Le maire sortant de Bordeaux, Pierre Hurmic, a récemment présenté un programme ambitieux incluant 300 mesures destinées à continuer le chemin de la transformation de la ville engagé en 2020. L'objectif ? Convaincre les Bordelais de lui accorder un nouveau mandat au Palais Rohan. Ce plan met en avant la nécessité d'intensifier les efforts en matière de changement climatique et de durabilité.
Élu par surprise en 2020, Hurmic sait qu'il doit plus que jamais utiliser des arguments solides pour rallier les électeurs. Son programme, présenté le 12 février, a été conçu pour séduire ceux qui souhaitent voir une continuité dans la gestion municipale. « Si vous avez aimé le premier mandat, vous apprécierez encore davantage le second », a-t-il laissé entendre, tout en insistant sur l'importance d'un avenir durable : « L’avenir ne s’écrit pas au passé », a-t-il affirmé, en appelant à freiner le réchauffement climatique, augmenter la végétalisation de la ville, et favoriser les mobilités douces.
Dans ses propos, Pierre Hurmic se positionne en défenseur d'une vision globale et innovante pour Bordeaux. Il déclare que l'urgence climatique sera « notre boussole », une direction qui nécessite une réinvention urbaine profonde. Ses opposants, dit-il, tombent dans le piège du "Bordeaux bashing", n'arrivant pas à saisir les réelles avancées de la ville depuis sa prise de pouvoir.
La sécurité au centre des préoccupations
Parmi les 300 mesures, certaines sont immédiatement concrètes : la suppression des blocs de beton sur les quais au profit d’aménagements paysagers, la création d'un centre médical aux Aubiers, et la poursuite de la végétalisation des espaces publics. Il propose également une augmentation des initiatives pour améliorer la sécurité, comme le renforcement de la police municipale et l'installation de nouvelles brigades locales.
« Bordeaux ne doit pas décrocher de la trajectoire lancée il y a six ans. C'est une ambition immense », a-t-il déclaré.
Pour répondre à des enjeux sociaux, le candidat prévoit d'étendre la tarification sociale aux transports et de proposer une gratuité partielle pour les jeunes enfants. Une proposition audacieuse est le plan d’action collaboratif avec l'État pour garantir « zéro enfant sans abri » à Bordeaux.

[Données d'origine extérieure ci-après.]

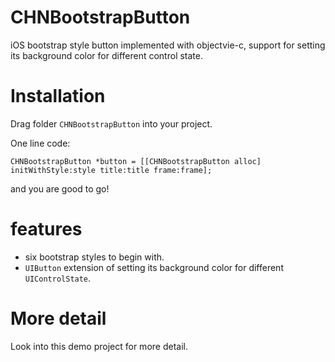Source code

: # CHNBootstrapButton
iOS bootstrap style button implemented with objectvie-c, support for setting its background color for different control state.

# Installation
Drag folder `CHNBootstrapButton` into your project.

One line code:
```
CHNBootstrapButton *button = [[CHNBootstrapButton alloc] initWithStyle:style title:title frame:frame];
```
and you are good to go!

# features

* six bootstrap styles to begin with.
* `UIButton` extension of setting its background color for different `UIControlState`.

# More detail
Look into this demo project for more detail.



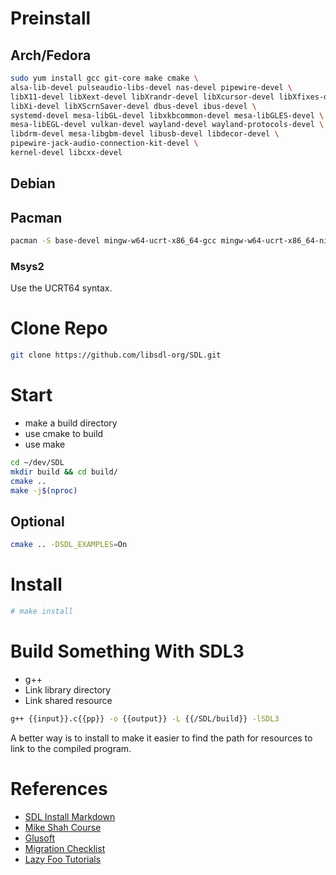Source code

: # Preinstall

## Arch/Fedora
```bash
sudo yum install gcc git-core make cmake \
alsa-lib-devel pulseaudio-libs-devel nas-devel pipewire-devel \
libX11-devel libXext-devel libXrandr-devel libXcursor-devel libXfixes-devel \
libXi-devel libXScrnSaver-devel dbus-devel ibus-devel \
systemd-devel mesa-libGL-devel libxkbcommon-devel mesa-libGLES-devel \
mesa-libEGL-devel vulkan-devel wayland-devel wayland-protocols-devel \
libdrm-devel mesa-libgbm-devel libusb-devel libdecor-devel \
pipewire-jack-audio-connection-kit-devel \
kernel-devel libcxx-devel
```


## Debian

## Pacman

```bash
pacman -S base-devel mingw-w64-ucrt-x86_64-gcc mingw-w64-ucrt-x86_64-ninja mingw-w64-ucrt-x86_64-cmake mingw-w64-ucrt-x86_64-sdl3
```
### Msys2

Use the UCRT64 syntax.

# Clone Repo

```bash
git clone https://github.com/libsdl-org/SDL.git
```

# Start

- make a build directory
- use cmake to build
- use make

```bash
cd ~/dev/SDL
mkdir build && cd build/
cmake ..
make -j$(nproc)
```

## Optional

```bash
cmake .. -DSDL_EXAMPLES=On
```
# Install

```bash
# make install
```

# Build Something With SDL3

- g++
- Link library directory
- Link shared resource

```bash
g++ {{input}}.c{{pp}} -o {{output}} -L {{/SDL/build}} -lSDL3
```

A better way is to install to make it easier to find the path for resources to link to the compiled program.

# References

- [SDL Install Markdown](https://github.com/libsdl-org/SDL/blob/main/INSTALL.md)
- [Mike Shah Course](https://www.youtube.com/watch?v=1S5qlQ7U34M)
- [Glusoft](https://glusoft.com/sdl3-tutorials/install-sdl3-linux/)
- [Migration Checklist](https://wiki.libsdl.org/SDL3/README/migration)
- [Lazy Foo Tutorials](https://lazyfoo.net/tutorials/SDL3/)
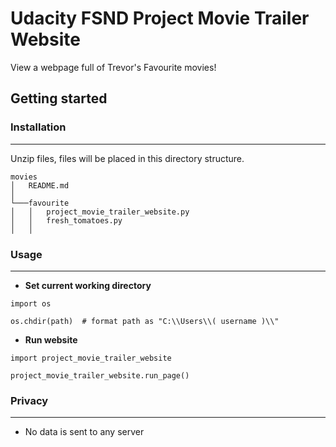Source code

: # Udacity FSND Project Movie Trailer Website

View a webpage full of Trevor's Favourite movies!  
  
  

## Getting started  
  
   

### Installation
----------

Unzip files, files will be placed in this directory structure.
  
```
movies
│   README.md
│
└───favourite
│   │   project_movie_trailer_website.py
│   │   fresh_tomatoes.py
│   │
```

### Usage
----------

- **Set current working directory**
```
import os

os.chdir(path)  # format path as "C:\\Users\\( username )\\" 
```

- **Run website**
```
import project_movie_trailer_website

project_movie_trailer_website.run_page()
```  

### Privacy
----------

- No data is sent to any server 
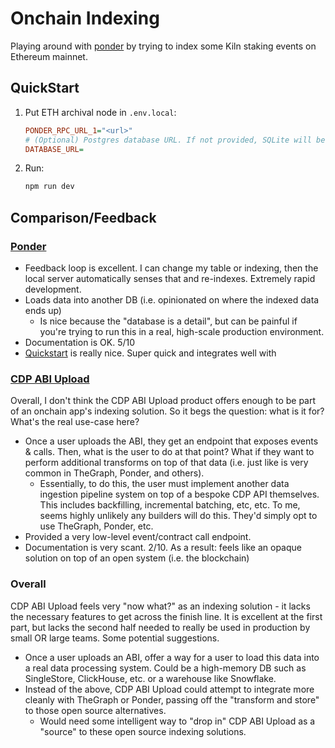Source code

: # Onchain Indexing

Playing around with [ponder](https://github.com/ponder-sh/ponder) by trying to index some Kiln staking events on Ethereum mainnet.

## QuickStart

1. Put ETH archival node in `.env.local`:

    ```ini
    PONDER_RPC_URL_1="<url>"
    # (Optional) Postgres database URL. If not provided, SQLite will be used
    DATABASE_URL=
    ```

2. Run:

    ```bash
    npm run dev
    ```

## Comparison/Feedback

### [Ponder](https://github.com/ponder-sh/ponder)

* Feedback loop is excellent. I can change my table or indexing, then the local server automatically senses that and re-indexes. Extremely rapid development.
* Loads data into another DB (i.e. opinionated on where the indexed data ends up)
  * Is nice because the "database is a detail", but can be painful if you're trying to run this in a real, high-scale production environment.
* Documentation is OK. 5/10
* [Quickstart](https://ponder.sh/docs/getting-started/new-project) is really nice. Super quick and integrates well with

### [CDP ABI Upload](https://docs.cdp.coinbase.com/onchain-data/docs/smart-contract-events/overview)

Overall, I don't think the CDP ABI Upload product offers enough to be part of an onchain app's indexing solution. So it begs the question: what is it for? What's the real use-case here?

* Once a user uploads the ABI, they get an endpoint that exposes events & calls. Then, what is the user to do at that point? What if they want to perform additional transforms on top of that data (i.e. just like is very common in TheGraph, Ponder, and others).
  * Essentially, to do this, the user must implement another data ingestion pipeline system on top of a bespoke CDP API themselves. This includes backfilling, incremental batching, etc, etc. To me, seems highly unlikely any builders will do this. They'd simply opt to use TheGraph, Ponder, etc.
* Provided a very low-level event/contract call endpoint.
* Documentation is very scant. 2/10. As a result: feels like an opaque solution on top of an open system (i.e. the blockchain)

### Overall

CDP ABI Upload feels very "now what?" as an indexing solution - it lacks the necessary features to get across the finish line. It is excellent at the first part, but lacks the second half needed to really be used in production by small OR large teams. Some potential suggestions.

* Once a user uploads an ABI, offer a way for a user to load this data into a real data processing system. Could be a high-memory DB such as SingleStore, ClickHouse, etc. or a warehouse like Snowflake.
* Instead of the above, CDP ABI Upload could attempt to integrate more cleanly with TheGraph or Ponder, passing off the "transform and store" to those open source alternatives.
  * Would need some intelligent way to "drop in" CDP ABI Upload as a "source" to these open source indexing solutions.
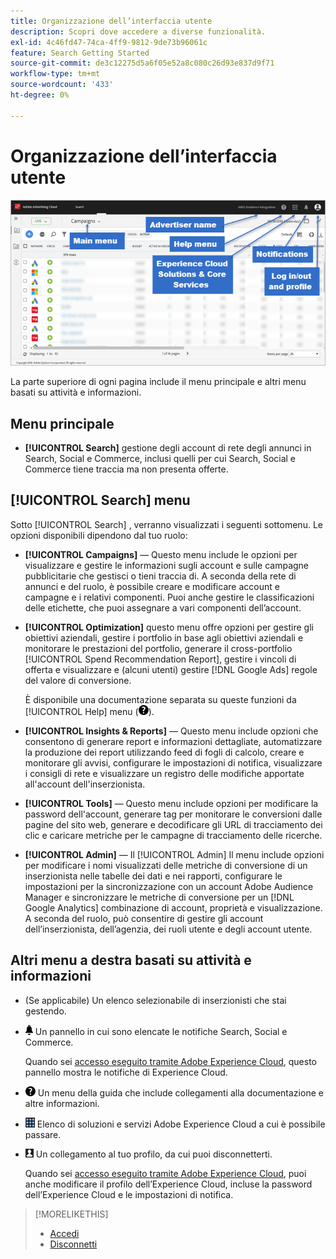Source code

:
 ```yaml
---
title: Organizzazione dell’interfaccia utente
description: Scopri dove accedere a diverse funzionalità.
exl-id: 4c46fd47-74ca-4ff9-9812-9de73b96061c
feature: Search Getting Started
source-git-commit: de3c12275d5a6f05e52a8c080c26d93e837d9f71
workflow-type: tm+mt
source-wordcount: '433'
ht-degree: 0%

---
```


# Organizzazione dell’interfaccia utente

![Interfaccia utente](/help/search-social-commerce/assets/ui.png "Interfaccia utente")

La parte superiore di ogni pagina include il menu principale e altri menu basati su attività e informazioni.

## Menu principale

* **[!UICONTROL Search]** gestione degli account di rete degli annunci in Search, Social e Commerce, inclusi quelli per cui Search, Social e Commerce tiene traccia ma non presenta offerte.

## [!UICONTROL Search] menu

Sotto [!UICONTROL Search] , verranno visualizzati i seguenti sottomenu. Le opzioni disponibili dipendono dal tuo ruolo:

* **[!UICONTROL Campaigns]** — Questo menu include le opzioni per visualizzare e gestire le informazioni sugli account e sulle campagne pubblicitarie che gestisci o tieni traccia di. A seconda della rete di annunci e del ruolo, è possibile creare e modificare account e campagne e i relativi componenti. Puoi anche gestire le classificazioni delle etichette, che puoi assegnare a vari componenti dell’account.

* **[!UICONTROL Optimization]** questo menu offre opzioni per gestire gli obiettivi aziendali, gestire i portfolio in base agli obiettivi aziendali e monitorare le prestazioni del portfolio, generare il cross-portfolio [!UICONTROL Spend Recommendation Report], gestire i vincoli di offerta e visualizzare e (alcuni utenti) gestire [!DNL Google Ads] regole del valore di conversione.

  È disponibile una documentazione separata su queste funzioni da [!UICONTROL Help] menu (![Menu Aiuto](/help/search-social-commerce/assets/help-main-menu.png "Menu Aiuto")).

* **[!UICONTROL Insights & Reports]** — Questo menu include opzioni che consentono di generare report e informazioni dettagliate, automatizzare la produzione dei report utilizzando feed di fogli di calcolo, creare e monitorare gli avvisi, configurare le impostazioni di notifica, visualizzare i consigli di rete e visualizzare un registro delle modifiche apportate all&#39;account dell&#39;inserzionista.

* **[!UICONTROL Tools]** — Questo menu include opzioni per modificare la password dell&#39;account, generare tag per monitorare le conversioni dalle pagine del sito web, generare e decodificare gli URL di tracciamento dei clic e caricare metriche per le campagne di tracciamento delle ricerche.

* **[!UICONTROL Admin]** — Il [!UICONTROL Admin] Il menu include opzioni per modificare i nomi visualizzati delle metriche di conversione di un inserzionista nelle tabelle dei dati e nei rapporti, configurare le impostazioni per la sincronizzazione con un account Adobe Audience Manager e sincronizzare le metriche di conversione per un [!DNL Google Analytics] combinazione di account, proprietà e visualizzazione. A seconda del ruolo, può consentire di gestire gli account dell’inserzionista, dell’agenzia, dei ruoli utente e degli account utente.

## Altri menu a destra basati su attività e informazioni

* (Se applicabile) Un elenco selezionabile di inserzionisti che stai gestendo.

* ![Notifiche di avviso](/help/search-social-commerce/assets/notifications-panel.png "Notifiche avvisi") Un pannello in cui sono elencate le notifiche Search, Social e Commerce.

  Quando sei [accesso eseguito tramite Adobe Experience Cloud](log-in.md), questo pannello mostra le notifiche di Experience Cloud.

* ![Menu Aiuto](/help/search-social-commerce/assets/help-main-menu.png "Menu Aiuto") Un menu della guida che include collegamenti alla documentazione e altre informazioni.

* ![Commutatore della soluzione](/help/search-social-commerce/assets/menu-icon.png "Commutatore della soluzione") Elenco di soluzioni e servizi Adobe Experience Cloud a cui è possibile passare.

* ![Profilo utente](/help/search-social-commerce/assets/user-profile.png "Profilo utente") Un collegamento al tuo profilo, da cui puoi disconnetterti.

  Quando sei [accesso eseguito tramite Adobe Experience Cloud](log-in.md), puoi anche modificare il profilo dell’Experience Cloud, incluse la password dell’Experience Cloud e le impostazioni di notifica.

>[!MORELIKETHIS]
>
>* [Accedi](log-in.md)
>* [Disconnetti](log-out.md)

Une vision sans précisions financières
Cependant, Hurmic n'a pas fourni d'estimations précises concernant le coût des 300 mesures. Le programme de végétalisation, le renouvellement des boulevards et la rénovation des écoles sont des points cruciaux, mais leur financement reste flou. En tandem avec sa colistière Claudine Bichet, adjointe aux finances, il assure que « tout est réaliste » et qu'il existe des marges de manœuvre grâce à l'achèvement de projets antérieurs.

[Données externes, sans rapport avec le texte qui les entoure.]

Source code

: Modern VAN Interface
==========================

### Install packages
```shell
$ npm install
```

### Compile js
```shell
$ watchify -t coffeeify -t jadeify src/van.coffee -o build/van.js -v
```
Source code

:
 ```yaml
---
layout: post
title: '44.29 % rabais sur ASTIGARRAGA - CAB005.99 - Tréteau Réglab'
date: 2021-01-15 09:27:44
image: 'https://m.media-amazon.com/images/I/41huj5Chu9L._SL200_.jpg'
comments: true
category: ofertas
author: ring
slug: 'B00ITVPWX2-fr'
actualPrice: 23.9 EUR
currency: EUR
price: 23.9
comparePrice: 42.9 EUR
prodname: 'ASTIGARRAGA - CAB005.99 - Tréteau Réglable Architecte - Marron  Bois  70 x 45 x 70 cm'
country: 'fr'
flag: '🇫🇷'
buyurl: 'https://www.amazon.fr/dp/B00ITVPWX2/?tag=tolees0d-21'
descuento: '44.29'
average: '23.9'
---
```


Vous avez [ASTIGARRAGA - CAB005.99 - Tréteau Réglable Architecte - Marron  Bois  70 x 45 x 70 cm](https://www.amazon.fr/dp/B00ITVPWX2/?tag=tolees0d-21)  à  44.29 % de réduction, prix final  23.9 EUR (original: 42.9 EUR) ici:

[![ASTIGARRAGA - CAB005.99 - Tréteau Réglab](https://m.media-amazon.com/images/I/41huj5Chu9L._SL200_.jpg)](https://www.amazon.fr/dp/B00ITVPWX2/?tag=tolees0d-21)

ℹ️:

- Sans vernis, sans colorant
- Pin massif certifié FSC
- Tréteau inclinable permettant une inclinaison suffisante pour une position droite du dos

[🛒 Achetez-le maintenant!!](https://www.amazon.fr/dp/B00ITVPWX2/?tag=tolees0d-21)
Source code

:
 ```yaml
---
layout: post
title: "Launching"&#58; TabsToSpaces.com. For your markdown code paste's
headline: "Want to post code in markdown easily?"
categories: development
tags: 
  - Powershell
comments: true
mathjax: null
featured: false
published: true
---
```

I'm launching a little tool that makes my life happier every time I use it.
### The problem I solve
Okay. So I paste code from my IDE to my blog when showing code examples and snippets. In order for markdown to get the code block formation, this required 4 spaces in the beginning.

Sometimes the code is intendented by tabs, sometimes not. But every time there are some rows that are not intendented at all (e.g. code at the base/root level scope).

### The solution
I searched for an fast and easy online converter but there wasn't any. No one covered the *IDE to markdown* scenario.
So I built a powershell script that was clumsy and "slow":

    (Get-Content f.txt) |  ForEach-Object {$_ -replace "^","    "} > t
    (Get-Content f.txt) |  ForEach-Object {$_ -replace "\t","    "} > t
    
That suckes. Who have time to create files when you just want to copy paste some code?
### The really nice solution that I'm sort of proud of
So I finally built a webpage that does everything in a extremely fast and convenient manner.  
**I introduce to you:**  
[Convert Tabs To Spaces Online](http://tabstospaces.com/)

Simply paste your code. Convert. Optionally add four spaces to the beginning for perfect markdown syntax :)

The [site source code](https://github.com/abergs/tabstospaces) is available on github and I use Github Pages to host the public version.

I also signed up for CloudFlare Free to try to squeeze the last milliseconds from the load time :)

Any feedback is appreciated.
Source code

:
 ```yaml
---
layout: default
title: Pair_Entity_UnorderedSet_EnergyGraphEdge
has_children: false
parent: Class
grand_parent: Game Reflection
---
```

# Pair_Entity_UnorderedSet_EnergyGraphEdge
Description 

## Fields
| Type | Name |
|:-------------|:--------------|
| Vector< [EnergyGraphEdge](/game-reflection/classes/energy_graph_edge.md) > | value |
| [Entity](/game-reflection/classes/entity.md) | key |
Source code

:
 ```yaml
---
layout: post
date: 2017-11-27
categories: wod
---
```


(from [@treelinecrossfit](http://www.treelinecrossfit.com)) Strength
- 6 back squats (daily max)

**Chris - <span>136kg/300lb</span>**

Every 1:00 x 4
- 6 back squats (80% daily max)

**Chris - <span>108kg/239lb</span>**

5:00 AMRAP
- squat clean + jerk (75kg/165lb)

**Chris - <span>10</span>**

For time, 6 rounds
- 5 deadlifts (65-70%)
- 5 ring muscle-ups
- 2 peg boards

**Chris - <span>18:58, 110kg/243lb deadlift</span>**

Un aspect innovant qu'il propose est une reconfiguration de Bordeaux en 30 micro-quartiers, permettant ainsi une gestion plus ciblée des services publics. Chaque quartier disposera d'un bureau municipal permettant aux citoyens de se familiariser avec un agent dédié, renforçant ainsi l’interaction entre administration et habitants.

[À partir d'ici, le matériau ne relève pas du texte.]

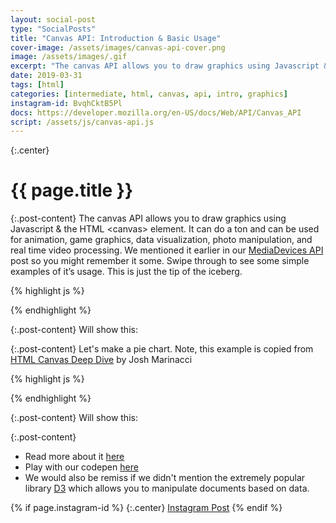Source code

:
 ```yaml
---
layout: social-post
type: "SocialPosts"
title: "Canvas API: Introduction & Basic Usage"
cover-image: /assets/images/canvas-api-cover.png
image: /assets/images/.gif
excerpt: "The canvas API allows you to draw graphics using Javascript & the HTML &lt;canvas&gt; element. It can do a ton and can be used for animation, game graphics, data visualization, photo manipulation, and real time video processing."
date: 2019-03-31
tags: [html]
categories: [intermediate, html, canvas, api, intro, graphics]
instagram-id: BvqhCktB5Pl
docs: https://developer.mozilla.org/en-US/docs/Web/API/Canvas_API
script: /assets/js/canvas-api.js
---
```

{:.center}
# {{ page.title }}

{:.post-content}
The canvas API allows you to draw graphics using Javascript & the HTML 
&lt;canvas&gt; element. It can do a ton and can be used for animation, 
game graphics, data visualization, photo manipulation, and real time video processing.
We mentioned it earlier in our [MediaDevices API](/blog/camera-api-photo/) post so you might remember it 
some. Swipe through to see some simple examples of it’s usage. 
This is just the tip of the iceberg. 

{% highlight js %}
<canvas id="simple-canvas"></canvas>

<script>
const canvas = document.getElementById('simple-canvas');
const ctx = canvas.getContext('2d');

ctx.fillStyle = 'blue';
ctx.fillRect(10, 10, 150, 200);
</script>
{% endhighlight %}

{:.post-content}
Will show this:
<canvas id="simple-canvas"></canvas>

{:.post-content}
Let's make a pie chart. Note, this example is copied from <a href="https://joshondesign.com/p/books/canvasdeepdive/toc.html" target="_blank">HTML Canvas Deep Dive</a> by Josh Marinacci

{% highlight js %}
<canvas id="pie-canvas"></canvas>

<script>
//initialize data set
let data = [ 100, 68, 20, 30, 100 ];

const pieCanvas = document.getElementById('pie-canvas');
let c = pieCanvas.getContext('2d');
//draw background
c.fillStyle = "white";
c.fillRect(0,0,500,500);

//a list of colors
let colors = [ "orange", "green", "blue", "yellow", "teal"];

//calculate total of all data
let total = 0;
for(let i=0; i < data.length; i++) {
    total += data[i];
}

//draw pie data
let prevAngle = 0;
for(let i = 0; i < data.length; i++) {
    //fraction that this pieslice represents
    let fraction = data[i]/total;
    //calc starting angle
    let angle = prevAngle + fraction * Math.PI*2;

    //draw the pie slice
    c.fillStyle = colors[i];

    //create a path
    c.beginPath();
    c.moveTo(250,250);
    c.arc(250,250, 100, prevAngle, angle, false);
    c.lineTo(250,250);

    //fill it
    c.fill();

    //stroke it
    c.strokeStyle = "black";
    c.stroke();

    //update for next time through the loop
    prevAngle = angle;
}

//draw centered text
c.fillStyle = "black";
c.font = "24pt sans-serif";
let text = "Sales Data from 2025";
let metrics = c.measureText(text);
c.fillText(text, 250-metrics.width/2, 400);
</script>
{% endhighlight %}

{:.post-content}
Will show this:
<canvas id="pie-canvas" width="500" height="500"></canvas>

{:.post-content}
* Read more about it <a href="{{page.docs}}" target="_blank">here</a>
* Play with our codepen <a href="https://codepen.io/the_dev_diaries/pen/wOVLrL" target="_blank">here</a>
* We would also be remiss if we didn't mention the extremely popular library 
<a href="https://d3js.org/" target="_blank">D3</a> which allows you to manipulate
documents based on data. 

{% if page.instagram-id %}
{:.center}
<a class="insta-link" href="https://www.instagram.com/p/{{page.instagram-id}}" target="_blank">Instagram Post</a>
{% endif %}
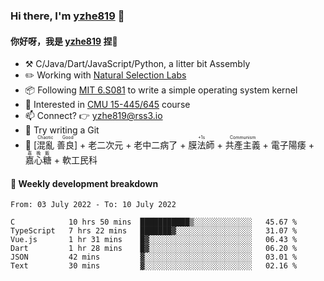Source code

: ### Hi there, I'm [yzhe819](https://github.com/yzhe819) 👋

#### 你好呀，我是 [yzhe819](https://github.com/yzhe819) 捏👋

- :hammer_and_pick: C/Java/Dart/JavaScript/Python, a litter bit Assembly
- :pencil2: Working with [Natural Selection Labs](https://github.com/NaturalSelectionLabs)
- 📦 Following [MIT 6.S081](https://pdos.csail.mit.edu/6.S081/2020/) to write a simple operating system kernel
- 🧪 Interested in [CMU 15-445/645](https://15445.courses.cs.cmu.edu/fall2020/) course
- 📫 Connect? 👉 yzhe819@rss3.io
- 🌟 Try writing a Git
- 🔑 <ruby>[混亂 善良]<rp>（</rp><rt>Chaotic Good</rt><rp>）</rp></ruby> + 老二次元 + 老中二病了 + <ruby>膜法師<rp>（</rp><rt>+1s</rt><rp>）</rp></ruby> +  <ruby>共產主義<rp>（</rp><rt>Communism</rt><rp>）</rp></ruby> + 電子陽痿 + <ruby>嘉心糖<rp>（</rp><rt>嘉晚飯</rt><rp>）</rp></ruby> + 軟工民科



#### 📝 Weekly development breakdown

<!--START_SECTION:waka-->

```text
From: 03 July 2022 - To: 10 July 2022

C            10 hrs 50 mins  ███████████▒░░░░░░░░░░░░░   45.67 %
TypeScript   7 hrs 22 mins   ███████▓░░░░░░░░░░░░░░░░░   31.07 %
Vue.js       1 hr 31 mins    █▓░░░░░░░░░░░░░░░░░░░░░░░   06.43 %
Dart         1 hr 28 mins    █▓░░░░░░░░░░░░░░░░░░░░░░░   06.20 %
JSON         42 mins         ▓░░░░░░░░░░░░░░░░░░░░░░░░   03.01 %
Text         30 mins         ▓░░░░░░░░░░░░░░░░░░░░░░░░   02.16 %
```

<!--END_SECTION:waka-->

Le programme de Pierre Hurmic est perçu comme le prolongement d'une longue série de réformes ayant redynamisé Bordeaux comme la création du tramway ou l'obtention d'un statut de patrimoine mondial. À l'aube des élections de 2026, il est clair que la ville souhaite continuer à avancer en matière d'innovation et de durabilité tout en répondant aux préoccupations de sécurité de ses citoyens.